Publications | Duc Tai Phan

2025

DAAL: Dual Ambiguity in Active Learning for Object Detection with YOLOE

Duc Tai Phan, Nhut Minh Nguyen, and Duc Ngoc Minh Dang

In 17th International Conference on Management of Digital Ecosystems , Sep 2025

Abs Code

The high cost of annotating vast datasets poses a significant challenge in object detection, hindering the development of robust models. By selectively annotating the most instructive samples, active learning has become a viable strategy for addressing this problem and improving model performance and labeling efficiency. However, the two main types of model uncertainty—epistemic, which captures the model’s uncertainty in classifying an object, and aleatoric, which addresses the inherent ambiguity in an object’s presence and location—are frequently not balanced in traditional active learning techniques.
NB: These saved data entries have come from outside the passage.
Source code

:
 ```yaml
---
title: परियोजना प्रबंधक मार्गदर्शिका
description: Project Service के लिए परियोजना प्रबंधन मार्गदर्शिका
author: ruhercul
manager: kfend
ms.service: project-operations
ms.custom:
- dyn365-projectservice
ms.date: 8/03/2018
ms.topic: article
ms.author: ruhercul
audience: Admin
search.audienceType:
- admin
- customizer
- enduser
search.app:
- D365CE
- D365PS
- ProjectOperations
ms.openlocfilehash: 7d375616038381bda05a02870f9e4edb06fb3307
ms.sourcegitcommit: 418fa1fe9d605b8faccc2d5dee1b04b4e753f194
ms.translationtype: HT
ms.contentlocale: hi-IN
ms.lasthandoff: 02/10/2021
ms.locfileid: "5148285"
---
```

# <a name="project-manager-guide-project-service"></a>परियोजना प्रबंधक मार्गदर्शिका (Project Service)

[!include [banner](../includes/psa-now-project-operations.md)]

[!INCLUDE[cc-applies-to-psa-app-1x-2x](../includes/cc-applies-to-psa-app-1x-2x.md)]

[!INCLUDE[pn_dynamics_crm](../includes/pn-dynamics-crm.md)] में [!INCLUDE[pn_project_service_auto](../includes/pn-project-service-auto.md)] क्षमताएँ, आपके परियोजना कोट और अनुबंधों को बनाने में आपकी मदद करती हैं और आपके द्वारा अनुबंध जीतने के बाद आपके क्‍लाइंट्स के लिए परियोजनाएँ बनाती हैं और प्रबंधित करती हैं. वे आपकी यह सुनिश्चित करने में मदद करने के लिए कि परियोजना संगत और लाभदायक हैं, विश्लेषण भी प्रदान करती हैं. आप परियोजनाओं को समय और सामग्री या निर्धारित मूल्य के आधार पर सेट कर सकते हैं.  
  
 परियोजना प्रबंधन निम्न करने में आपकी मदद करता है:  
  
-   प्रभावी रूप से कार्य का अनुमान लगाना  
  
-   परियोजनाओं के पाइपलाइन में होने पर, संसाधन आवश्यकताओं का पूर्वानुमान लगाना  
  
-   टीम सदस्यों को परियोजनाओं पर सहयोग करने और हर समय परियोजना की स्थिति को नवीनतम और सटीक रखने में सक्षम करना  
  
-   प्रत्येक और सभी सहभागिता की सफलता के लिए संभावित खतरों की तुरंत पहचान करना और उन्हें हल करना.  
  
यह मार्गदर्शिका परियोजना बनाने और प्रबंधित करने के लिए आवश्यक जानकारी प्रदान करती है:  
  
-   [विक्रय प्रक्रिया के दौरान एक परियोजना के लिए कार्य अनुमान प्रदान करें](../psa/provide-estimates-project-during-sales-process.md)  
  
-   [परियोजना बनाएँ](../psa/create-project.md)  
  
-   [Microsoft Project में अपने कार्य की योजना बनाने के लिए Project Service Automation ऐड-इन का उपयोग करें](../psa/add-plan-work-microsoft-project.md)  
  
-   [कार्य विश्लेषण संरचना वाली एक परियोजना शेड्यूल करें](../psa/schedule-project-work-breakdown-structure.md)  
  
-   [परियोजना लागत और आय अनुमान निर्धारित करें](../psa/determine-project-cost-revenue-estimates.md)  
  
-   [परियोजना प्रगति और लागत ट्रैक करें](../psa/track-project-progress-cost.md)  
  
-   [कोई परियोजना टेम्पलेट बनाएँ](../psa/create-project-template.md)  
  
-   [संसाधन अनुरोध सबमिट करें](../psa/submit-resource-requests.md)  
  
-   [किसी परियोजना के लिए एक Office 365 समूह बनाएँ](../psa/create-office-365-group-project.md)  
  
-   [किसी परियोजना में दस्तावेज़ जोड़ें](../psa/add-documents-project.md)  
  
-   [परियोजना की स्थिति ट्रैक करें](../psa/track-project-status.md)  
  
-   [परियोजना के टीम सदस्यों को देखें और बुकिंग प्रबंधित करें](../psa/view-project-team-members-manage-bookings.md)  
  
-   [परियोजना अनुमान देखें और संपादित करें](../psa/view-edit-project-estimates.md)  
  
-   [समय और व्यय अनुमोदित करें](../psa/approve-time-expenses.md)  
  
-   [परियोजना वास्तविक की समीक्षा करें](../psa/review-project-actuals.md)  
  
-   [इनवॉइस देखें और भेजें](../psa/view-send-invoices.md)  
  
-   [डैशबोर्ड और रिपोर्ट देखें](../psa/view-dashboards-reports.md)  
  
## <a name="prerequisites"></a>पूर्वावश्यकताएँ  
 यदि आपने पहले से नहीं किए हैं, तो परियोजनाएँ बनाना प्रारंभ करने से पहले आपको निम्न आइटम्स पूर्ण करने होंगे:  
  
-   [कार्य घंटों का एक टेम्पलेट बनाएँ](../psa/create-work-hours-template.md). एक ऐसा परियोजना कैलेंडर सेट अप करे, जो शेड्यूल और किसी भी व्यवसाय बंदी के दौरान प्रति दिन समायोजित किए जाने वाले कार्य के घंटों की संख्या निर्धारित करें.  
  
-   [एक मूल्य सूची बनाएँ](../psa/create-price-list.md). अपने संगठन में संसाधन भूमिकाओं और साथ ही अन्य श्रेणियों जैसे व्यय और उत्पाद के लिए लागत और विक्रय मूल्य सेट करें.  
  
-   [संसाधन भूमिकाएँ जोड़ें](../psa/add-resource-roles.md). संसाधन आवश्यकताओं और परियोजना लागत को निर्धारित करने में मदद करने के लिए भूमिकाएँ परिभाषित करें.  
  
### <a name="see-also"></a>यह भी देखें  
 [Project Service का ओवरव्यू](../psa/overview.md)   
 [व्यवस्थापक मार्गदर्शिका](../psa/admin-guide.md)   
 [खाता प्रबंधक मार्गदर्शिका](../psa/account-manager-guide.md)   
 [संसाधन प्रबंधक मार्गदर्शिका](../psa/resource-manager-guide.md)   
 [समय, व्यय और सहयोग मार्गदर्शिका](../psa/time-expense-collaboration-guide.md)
In this paper, we introduce DAAL (Dual Ambiguity Active Learning), a novel framework that quantifies and combines both epistemic and aleatoric ambiguity into a single, weighted score. Epistemic ambiguity measures the model’s indecision in assigning semantic labels, while aleatoric ambiguity assesses the conviction in object presence and localization. By combining these, DAAL selects the most informative images for annotation, optimizing model performance under limited labeling budgets. Extensive experiments on popular benchmarks demonstrate that DAAL consistently outperforms traditional methods, achieving superior accuracy under the same limited labeling budget. This affirms its effectiveness in creating more efficient annotation workflows for object detection.
ALMUS: Enhancing Active Learning for Object Detection with Metric-Based Uncertainty Sampling

Duc Tai Phan, Nhut Minh Nguyen, Khang Phuc Nguyen, Tri Pham, and Duc Ngoc Minh Dang

In 25th Asia-Pacific Network Operations and Management Symposium 2025 (APNOMS’2025) , Sep 2025

Abs

Object detection is critical in computer vision but often requires large amounts of labeled data for effective training. Active learning (AL) has emerged as a promising solution to reduce the annotation burden by selecting the most informative samples for labeling. However, existing AL methods for object detection primarily focus on uncertainty sampling, which may not effectively balance the dual challenges of classification and localization. In this study, we explore active learning for object detection, with the objective of optimizing model performance while substantially reducing the demand for annotated data. We propose a novel Active Learning with Metric-based Uncertainty Sampling (ALMUS) that works effectively for the object detection task. This approach prioritizes selecting images containing objects from categories where the model exhibits suboptimal performance, as determined by category-specific evaluation metrics. To balance the annotation budget across different object classes, we propose a dynamic allocation strategy that considers the difficulty of each class and the distribution of object instances within the dataset. This combination of strategies enables our method to effectively address the dual challenges of classification and localization in object detection tasks while still focusing on the rarest and most challenging classes. We conduct extensive experiments on the PASCAL VOC 2007 and 2012 datasets, demonstrating that our method outperforms several active learning baselines. Our results indicate that the proposed approach enhances model performance and accelerates convergence, making it a valuable contribution to the field of active learning in object detection.

2024

Improving Face Attendance Checking System with Ensemble Learning

Duc Tai Phan, Nam Phuong Tran, and Duc Ngoc Minh Dang

In 18th IEEE-RIVF International Conference on Computing and Communication Technologies , Oct 2024

Abs Code

In many industrialized countries, implementing an efficient face attendance checking system is crucial for effective staff management. The face attendance system nowadays encounters such problems. The biggest challenge to be concerned with is the various light and angle conditions, which can damage the performance of these systems. In this paper, we present an innovative approach that combines the results of GoogLeNet, VGGFace, and FaceNet to achieve higher accuracy through Ensemble Learning. With this solution, newer systems can achieve better results. Our system encompasses image capture, face detection, database management, and feature extraction for face recognition. All related code is available at https://anonymous.4open.science/r/Face-Attendance-Checking-2640/